Project Scientist Martin Weisskopf talks about the upcoming Chandra X-ray Observatory launch, astronomy, cosmology, and our beautiful and surprising universe

July 14, 1999: Since 1977, Dr. Martin Weisskopf of NASA's Marshall Space Flight Center has served as the project scientist for the Chandra X-ray Observatory, which is scheduled for launch on July 20. Chandra will be the most powerful and most sensitive X-ray telescope ever launched, and it will do for the field of X-ray astronomy what the Hubble Space Telescope has done for the field of astronomy in the visible and near-visible portions of the spectrum.

Earlier in his career, Weisskopf was a co-investigator on the second High-Energy Astronomy Observatory (HEAO-2, also called the Einstein Observatory) launched in 1978, a forerunner of Chandra.

Right: Martin Weisskopf (circled) at Wallops Island, Va., in 1971, helping prepare an X-ray instrument for flight atop a sounding rocket.

Recently, Science@NASA sat down with Weisskopf to interview him about the pending launch and the new science that Chandra will make possible.

Science@NASA: How long have you been working working on Chandra and how does it feel being so close to getting it off the ground?

MW: I started in 1977 [when it was still called the Advanced X-ray Astrophysics Facility, or AXAF], so you can do the arithmetic. It has been a long time. My feelings are hard to describe. I know that I am getting very excited despite the fact that I am a veteran of the space program and I know we have still a few hurdles to go through successfully before we start getting data. These are incredibly complex systems that we are launching and we've done everything possible to make sure that they will operate perfectly, but I will be much happier when I see the X-ray data coming through the system. So I am extremely excited and and at the same time extremely nervous.

Science@NASA: More so than on HEAO-2?

MW: Oh, yes.
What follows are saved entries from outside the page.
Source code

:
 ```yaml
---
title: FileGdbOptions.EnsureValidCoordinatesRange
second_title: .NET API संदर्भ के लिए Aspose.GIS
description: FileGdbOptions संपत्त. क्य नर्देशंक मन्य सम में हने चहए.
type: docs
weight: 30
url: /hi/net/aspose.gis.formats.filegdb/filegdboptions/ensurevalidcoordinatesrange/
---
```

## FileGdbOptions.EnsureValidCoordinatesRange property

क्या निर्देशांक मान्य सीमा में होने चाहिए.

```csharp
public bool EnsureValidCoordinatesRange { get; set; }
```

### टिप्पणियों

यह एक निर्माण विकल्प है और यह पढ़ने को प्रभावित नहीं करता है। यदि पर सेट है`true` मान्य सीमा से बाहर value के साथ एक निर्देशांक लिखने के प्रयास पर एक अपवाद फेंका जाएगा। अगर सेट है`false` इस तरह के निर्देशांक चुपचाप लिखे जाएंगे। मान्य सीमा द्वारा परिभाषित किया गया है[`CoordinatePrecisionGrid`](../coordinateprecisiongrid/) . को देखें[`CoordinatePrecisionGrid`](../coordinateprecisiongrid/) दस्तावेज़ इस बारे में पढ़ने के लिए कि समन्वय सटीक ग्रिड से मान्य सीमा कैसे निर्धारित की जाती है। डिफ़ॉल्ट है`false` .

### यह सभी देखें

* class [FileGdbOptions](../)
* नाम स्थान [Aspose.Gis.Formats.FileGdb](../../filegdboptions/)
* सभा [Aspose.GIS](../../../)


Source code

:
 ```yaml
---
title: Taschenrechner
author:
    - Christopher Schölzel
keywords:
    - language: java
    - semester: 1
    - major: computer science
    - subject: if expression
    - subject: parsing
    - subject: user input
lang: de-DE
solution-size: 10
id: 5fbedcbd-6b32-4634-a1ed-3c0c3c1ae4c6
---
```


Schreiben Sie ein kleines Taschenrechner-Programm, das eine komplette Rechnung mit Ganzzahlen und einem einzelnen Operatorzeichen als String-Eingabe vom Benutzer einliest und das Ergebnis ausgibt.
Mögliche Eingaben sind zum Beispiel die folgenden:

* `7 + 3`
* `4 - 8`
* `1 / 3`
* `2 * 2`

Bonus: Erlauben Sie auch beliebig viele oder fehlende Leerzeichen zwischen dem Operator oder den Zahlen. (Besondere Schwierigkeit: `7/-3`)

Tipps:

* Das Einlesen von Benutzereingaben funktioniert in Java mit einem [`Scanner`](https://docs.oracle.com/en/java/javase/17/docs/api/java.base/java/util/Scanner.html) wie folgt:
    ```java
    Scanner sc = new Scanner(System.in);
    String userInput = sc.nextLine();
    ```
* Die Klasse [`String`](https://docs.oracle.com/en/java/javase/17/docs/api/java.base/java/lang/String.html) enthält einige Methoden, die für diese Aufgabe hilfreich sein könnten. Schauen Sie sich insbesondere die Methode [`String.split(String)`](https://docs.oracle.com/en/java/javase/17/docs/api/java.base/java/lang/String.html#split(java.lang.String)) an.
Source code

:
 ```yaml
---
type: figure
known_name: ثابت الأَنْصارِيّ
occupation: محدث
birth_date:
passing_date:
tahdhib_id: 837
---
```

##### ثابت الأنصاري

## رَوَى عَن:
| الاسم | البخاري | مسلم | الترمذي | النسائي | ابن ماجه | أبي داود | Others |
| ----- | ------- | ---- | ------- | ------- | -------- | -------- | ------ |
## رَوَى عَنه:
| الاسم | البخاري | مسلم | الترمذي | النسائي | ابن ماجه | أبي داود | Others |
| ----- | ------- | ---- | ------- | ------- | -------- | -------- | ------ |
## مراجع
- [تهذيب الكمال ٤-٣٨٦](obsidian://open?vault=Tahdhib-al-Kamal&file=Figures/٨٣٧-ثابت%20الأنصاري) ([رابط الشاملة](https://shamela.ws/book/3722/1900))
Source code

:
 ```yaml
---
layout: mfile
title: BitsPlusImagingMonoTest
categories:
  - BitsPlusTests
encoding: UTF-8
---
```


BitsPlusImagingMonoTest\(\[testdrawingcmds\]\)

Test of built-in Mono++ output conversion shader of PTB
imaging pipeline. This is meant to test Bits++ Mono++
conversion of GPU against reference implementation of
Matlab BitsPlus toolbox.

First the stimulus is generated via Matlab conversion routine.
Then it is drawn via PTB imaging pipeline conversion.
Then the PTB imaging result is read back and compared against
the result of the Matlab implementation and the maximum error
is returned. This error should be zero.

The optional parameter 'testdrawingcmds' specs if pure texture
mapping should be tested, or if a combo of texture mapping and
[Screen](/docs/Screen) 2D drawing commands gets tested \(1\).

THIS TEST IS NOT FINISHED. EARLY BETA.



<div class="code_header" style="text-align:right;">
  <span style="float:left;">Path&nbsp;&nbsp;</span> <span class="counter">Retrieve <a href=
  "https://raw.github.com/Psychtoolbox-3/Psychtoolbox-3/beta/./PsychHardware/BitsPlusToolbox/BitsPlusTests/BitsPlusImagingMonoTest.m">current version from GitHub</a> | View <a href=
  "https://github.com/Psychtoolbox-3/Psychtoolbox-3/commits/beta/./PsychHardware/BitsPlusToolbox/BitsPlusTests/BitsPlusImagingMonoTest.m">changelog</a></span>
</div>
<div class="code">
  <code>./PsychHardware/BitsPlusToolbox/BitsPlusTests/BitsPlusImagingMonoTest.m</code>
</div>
On HEAO-2, I was one of many co-investigators. I played a role in the formation and concept of HEAO-2, and helped write the original proposal. But I had not spent every day of my life breathing it until the time of its launch. For the Chandra X-ray Observatory, I am "the" Project Scientist, although I am very ably helped by a staff of scientists both here at Marshall Space Flight Center, colleagues at the University of Alabama in Huntsville -- a handful who have been with the program even longer than I have -- and a large number of outstanding scientists at the Smithsonian Astrophysical Observatory.

Right: Artist's concept of the Chandra X-ray Observatory with its contamination cover opening to let the telescope explore the universe. Credit: NASA

Chandra is the product of so many talented people. Thousands of people have worked on various aspects of this observatory throughout these many years and all of them have played an important role, from the person who does the inventory of the spare parts to the scientist who dreamed up a clever way of making a charge-coupled detector work reliably in a radiation environment. All have contributed and it is impossible to list all their names and you always get nervous that you left somebody out. I would like to note the major contributions of Harvey Tannenbaum [director of the Chandra Science Center], Leon van Speybroeck [the Telescope Scientist], and Riccardo Giacconi who is the father of X-ray astronomy and whose vision and insight this mission represents.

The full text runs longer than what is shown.